Majority of prices show little movement amid weak demand / Producers push to factor in energy and transport costs in January
PE: Prices in December rose slightly or remained stable, even though the C2 reference fell by EUR 10/t. With material availability tight, producers called for higher quotations, justifying this with the rise in energy costs. However, because demand from converters was very weak at the end of the year, producers were only able to obtain part – if at all – of their targeted hikes. In the case of LDPE and LLDPE injection moulding types and HDPE pipe grades, there was generally no movement at all, with prices sticking mostly at the previous month’s level. Demand ebbed noticeably because many converters wanted to have their stocks as low as possible at the end of the year, for balance sheet reasons. Consequently, they purchased no more than they absolutely needed. Apart from that, demand for several materials used in the building industry declined significantly, and suppliers to the automotive sector reduced their orders because of pessimistic industry forecasts. With EVA, the picture was completely different: the continuing supply bottlenecks drove prices further up. For months now, EVA has been jumping from one all-time high to the next. In fact, over the course of the year, the material increased in price by nearly 90%. Because there is at the moment absolutely no sign of availability improving, the high-price phase will presumably continue in the new year. Increases are also on the cards for the other materials, despite the rollover with C2. Producers of LDPE and LLDPE in particular will try to factor in the mounting energy costs, but because most HDPE suppliers have already gained some increases, the rises here are likely to be a little less.

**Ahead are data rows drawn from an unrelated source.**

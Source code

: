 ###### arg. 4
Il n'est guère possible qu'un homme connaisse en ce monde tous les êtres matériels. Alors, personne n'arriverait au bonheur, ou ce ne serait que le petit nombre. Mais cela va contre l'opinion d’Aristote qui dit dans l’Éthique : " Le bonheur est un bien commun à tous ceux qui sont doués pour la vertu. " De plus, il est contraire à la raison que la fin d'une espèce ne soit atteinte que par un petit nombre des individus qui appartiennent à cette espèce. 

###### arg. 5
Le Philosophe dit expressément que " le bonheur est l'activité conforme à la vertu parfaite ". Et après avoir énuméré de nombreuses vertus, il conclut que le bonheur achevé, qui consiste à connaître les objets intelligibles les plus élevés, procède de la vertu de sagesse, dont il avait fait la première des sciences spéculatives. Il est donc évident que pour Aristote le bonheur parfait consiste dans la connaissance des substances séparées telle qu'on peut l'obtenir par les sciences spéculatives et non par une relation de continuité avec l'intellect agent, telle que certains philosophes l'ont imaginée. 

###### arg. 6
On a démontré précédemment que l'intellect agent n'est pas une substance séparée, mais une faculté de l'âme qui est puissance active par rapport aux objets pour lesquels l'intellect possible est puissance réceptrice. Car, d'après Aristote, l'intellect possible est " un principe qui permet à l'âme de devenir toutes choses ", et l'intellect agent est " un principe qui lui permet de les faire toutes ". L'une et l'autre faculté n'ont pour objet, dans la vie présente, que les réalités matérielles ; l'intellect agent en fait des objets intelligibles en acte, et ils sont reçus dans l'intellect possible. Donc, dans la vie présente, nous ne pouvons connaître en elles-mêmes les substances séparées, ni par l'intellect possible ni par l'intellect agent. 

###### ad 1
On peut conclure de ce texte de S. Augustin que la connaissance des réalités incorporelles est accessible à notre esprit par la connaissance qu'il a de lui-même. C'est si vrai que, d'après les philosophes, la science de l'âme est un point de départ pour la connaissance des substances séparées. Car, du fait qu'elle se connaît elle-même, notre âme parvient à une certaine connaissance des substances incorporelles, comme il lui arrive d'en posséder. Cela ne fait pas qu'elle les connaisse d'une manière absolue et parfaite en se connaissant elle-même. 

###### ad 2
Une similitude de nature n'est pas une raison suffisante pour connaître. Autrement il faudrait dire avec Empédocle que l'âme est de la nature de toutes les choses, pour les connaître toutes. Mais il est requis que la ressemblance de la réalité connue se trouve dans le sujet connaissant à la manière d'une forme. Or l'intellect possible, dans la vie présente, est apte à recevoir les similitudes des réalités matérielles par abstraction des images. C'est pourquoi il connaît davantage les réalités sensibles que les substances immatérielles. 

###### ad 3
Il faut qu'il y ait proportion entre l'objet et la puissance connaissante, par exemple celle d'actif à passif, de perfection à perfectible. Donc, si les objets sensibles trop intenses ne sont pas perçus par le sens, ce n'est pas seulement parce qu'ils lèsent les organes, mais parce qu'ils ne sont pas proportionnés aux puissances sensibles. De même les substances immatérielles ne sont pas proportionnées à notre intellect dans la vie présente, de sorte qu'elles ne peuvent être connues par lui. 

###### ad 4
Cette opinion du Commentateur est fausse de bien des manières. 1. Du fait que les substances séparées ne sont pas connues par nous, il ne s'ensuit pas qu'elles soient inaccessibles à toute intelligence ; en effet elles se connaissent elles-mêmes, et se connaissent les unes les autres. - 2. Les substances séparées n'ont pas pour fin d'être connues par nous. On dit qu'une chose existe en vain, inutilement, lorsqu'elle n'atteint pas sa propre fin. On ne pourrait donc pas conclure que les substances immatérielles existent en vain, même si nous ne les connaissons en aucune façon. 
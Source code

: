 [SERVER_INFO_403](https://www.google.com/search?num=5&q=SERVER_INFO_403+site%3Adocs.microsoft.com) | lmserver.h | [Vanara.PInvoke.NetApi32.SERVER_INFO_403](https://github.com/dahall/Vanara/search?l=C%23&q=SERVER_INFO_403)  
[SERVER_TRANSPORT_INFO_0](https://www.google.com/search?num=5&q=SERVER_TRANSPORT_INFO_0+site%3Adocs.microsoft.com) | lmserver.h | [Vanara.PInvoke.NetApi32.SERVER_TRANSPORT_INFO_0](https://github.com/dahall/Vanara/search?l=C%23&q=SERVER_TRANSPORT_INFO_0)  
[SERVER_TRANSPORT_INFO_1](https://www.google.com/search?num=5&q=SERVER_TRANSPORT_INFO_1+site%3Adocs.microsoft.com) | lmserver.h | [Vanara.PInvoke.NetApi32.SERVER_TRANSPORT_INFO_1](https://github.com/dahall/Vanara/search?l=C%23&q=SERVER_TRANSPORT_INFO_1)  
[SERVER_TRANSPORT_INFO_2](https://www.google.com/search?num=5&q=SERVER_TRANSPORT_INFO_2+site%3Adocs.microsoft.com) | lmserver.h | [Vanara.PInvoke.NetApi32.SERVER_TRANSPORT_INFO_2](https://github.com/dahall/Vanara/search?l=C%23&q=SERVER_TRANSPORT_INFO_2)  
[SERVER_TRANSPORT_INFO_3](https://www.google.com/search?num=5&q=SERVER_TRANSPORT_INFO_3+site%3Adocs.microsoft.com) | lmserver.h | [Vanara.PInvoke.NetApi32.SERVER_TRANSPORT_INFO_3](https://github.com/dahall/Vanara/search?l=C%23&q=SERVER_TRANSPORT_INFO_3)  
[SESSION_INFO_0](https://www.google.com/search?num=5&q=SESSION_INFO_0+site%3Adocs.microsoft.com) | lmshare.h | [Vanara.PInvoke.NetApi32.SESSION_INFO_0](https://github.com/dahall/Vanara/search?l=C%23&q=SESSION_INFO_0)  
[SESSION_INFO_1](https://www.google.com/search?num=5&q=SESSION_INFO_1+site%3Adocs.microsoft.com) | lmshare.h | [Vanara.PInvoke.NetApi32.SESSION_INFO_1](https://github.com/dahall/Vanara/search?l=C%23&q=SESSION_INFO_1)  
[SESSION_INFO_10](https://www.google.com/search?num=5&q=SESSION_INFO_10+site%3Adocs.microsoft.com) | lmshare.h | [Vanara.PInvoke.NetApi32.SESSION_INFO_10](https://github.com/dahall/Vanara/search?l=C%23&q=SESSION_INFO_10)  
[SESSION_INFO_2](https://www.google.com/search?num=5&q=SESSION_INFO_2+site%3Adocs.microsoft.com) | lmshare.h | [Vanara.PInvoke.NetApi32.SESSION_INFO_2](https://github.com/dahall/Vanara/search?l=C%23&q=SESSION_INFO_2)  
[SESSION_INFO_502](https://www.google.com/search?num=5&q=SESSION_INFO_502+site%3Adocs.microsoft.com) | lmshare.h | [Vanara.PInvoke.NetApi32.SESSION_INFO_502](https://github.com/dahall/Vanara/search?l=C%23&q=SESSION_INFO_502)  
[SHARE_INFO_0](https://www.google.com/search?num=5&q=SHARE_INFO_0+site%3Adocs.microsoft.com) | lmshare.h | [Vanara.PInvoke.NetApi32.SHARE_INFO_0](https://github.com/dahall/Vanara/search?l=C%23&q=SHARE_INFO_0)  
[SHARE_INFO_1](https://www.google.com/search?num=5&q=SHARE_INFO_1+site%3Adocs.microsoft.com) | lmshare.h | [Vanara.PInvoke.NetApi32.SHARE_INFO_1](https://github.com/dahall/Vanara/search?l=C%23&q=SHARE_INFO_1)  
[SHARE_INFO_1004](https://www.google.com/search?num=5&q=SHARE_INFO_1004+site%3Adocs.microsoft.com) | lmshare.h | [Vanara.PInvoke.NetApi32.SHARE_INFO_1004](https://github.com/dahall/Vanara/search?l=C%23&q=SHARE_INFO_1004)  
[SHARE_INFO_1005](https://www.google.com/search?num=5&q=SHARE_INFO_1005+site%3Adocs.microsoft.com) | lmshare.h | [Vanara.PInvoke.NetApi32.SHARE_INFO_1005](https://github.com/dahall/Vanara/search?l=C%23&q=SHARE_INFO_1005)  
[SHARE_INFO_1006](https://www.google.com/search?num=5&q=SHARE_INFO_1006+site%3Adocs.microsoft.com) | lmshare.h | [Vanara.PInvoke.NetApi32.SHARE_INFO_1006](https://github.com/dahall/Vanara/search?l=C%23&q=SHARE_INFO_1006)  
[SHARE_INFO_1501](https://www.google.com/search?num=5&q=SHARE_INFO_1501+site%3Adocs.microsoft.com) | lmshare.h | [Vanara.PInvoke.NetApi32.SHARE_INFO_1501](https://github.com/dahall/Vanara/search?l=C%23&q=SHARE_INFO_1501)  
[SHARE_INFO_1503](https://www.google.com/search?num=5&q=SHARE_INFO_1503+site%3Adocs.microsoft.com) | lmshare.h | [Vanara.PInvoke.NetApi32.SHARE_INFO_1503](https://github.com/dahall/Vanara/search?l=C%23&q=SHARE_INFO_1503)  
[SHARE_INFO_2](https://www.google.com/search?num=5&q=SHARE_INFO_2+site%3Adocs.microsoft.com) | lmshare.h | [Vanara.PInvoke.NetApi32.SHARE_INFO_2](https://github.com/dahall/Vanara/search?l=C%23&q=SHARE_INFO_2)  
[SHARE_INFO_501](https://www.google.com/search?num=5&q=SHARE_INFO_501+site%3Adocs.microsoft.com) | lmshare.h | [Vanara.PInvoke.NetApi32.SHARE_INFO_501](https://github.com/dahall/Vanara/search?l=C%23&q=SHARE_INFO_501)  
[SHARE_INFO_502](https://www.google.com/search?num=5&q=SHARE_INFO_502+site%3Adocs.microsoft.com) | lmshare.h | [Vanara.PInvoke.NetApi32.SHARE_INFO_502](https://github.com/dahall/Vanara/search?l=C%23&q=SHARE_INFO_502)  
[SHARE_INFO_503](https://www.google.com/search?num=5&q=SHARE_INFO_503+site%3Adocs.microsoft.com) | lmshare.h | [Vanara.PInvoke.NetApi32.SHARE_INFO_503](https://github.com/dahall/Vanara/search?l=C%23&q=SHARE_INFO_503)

PP: As propylene feedstock rolled over, notations for injection moulding grade PP and compounds remained stable in December 2021, despite producers’ attempts to tack on energy surcharges. Only film grades made any gains at all. This was because demand was not as weak as in the injection moulding and compound market segments, where OEM suppliers continued to order very little. In January, producers will make a new attempt to implement energy surcharges, despite the fresh rollover in the C3 notation. To strengthen their hand, they are thinking of introducing a separate energy index to use as a pricing instrument.
PVC: After the rising prices of the past 18 months, PVC base material took a break on the Western European market in December 2021. The high price level kept quotations in check after records had previously been broken in quick succession. The supply situation was also somewhat less tense at the end of the year, even if the overall picture was still one of restrictions. In the meantime, compound prices continued to soar, driven by the increased cost of titanium dioxide, flame retardants, stabilisers and other additives. PVC quotations are likely to trend upwards in January. PVC base material is similarly set to become more expensive, since producers wish to price in the increased cost of energy and logistics. The ongoing tight market situation will be to their advantage here.
Styrenics: The price changes in December 2021 were rather modest. PS and EPS suppliers were not always able to fully price in the styrene reference’s price increase of EUR 23/t, and a – sometimes weak – rollover prevailed for ABS. Supply was limited by various production problems, but met an equally weak demand. Many processors, in fact, did not buy more than necessary and also reduced their stocks with an eye on the year-end balance – especially as all styrenics had climbed to new record levels (EPS, ABS) or had at least returned to a very high price level (PS) in the previous month. According to PIE price ranges, polystyrene grades had increased in price by 40-45% over the course of the year, but currently, quotations are still more than EUR 300/t below the all-time highs reached in May 2021. For standard ABS, the increases added up to 50-55%, but for specialities and coloured grades, the premiums were somewhat lower because of the higher initial price level. EPS grades were 70-75% higher in December than a year earlier. Quotations are set to remain at a high level at the start of 2022, invariably pulled up along with the January increase for the styrene reference contract (up EUR 119/t).
PET: European PET markets were fairly quiet in December 2021. Supply remained fundamentally tight, but the situation was alleviated by a very low level of demand. For the few transactions that were carried out, hikes of between EUR 40/t and EUR 60/t still had to be paid. In most cases, these were amounts that the suppliers had not been able to recover in November. Despite the urgent cost situation, particularly as far as energy was concerned, producers were unable to push through any further increases. This was because anyone who was not absolutely forced to buy, held back. After a prolonged dry spell, sizeable imports from Asia have been announced for the first quarter of 2022. Additionally, the emerging fifth wave of Covid – the keyword being “Omicron” – and the lockdowns naturally depressed the mood. Last year thus ended in the same way as 2020, under the effects of the pandemic. There is also little to suggest any movement at the start of the new year. Lockdowns are set to have a mildew effect on the markets, with end-market demand maintaining an exceedingly low level. While production will remain highly subdued too, initial import volumes have been announced and have already been shipped for the second half of January. Further volumes will be following in February and March. In January, prices could remain stable, however, given that few transactions are expected.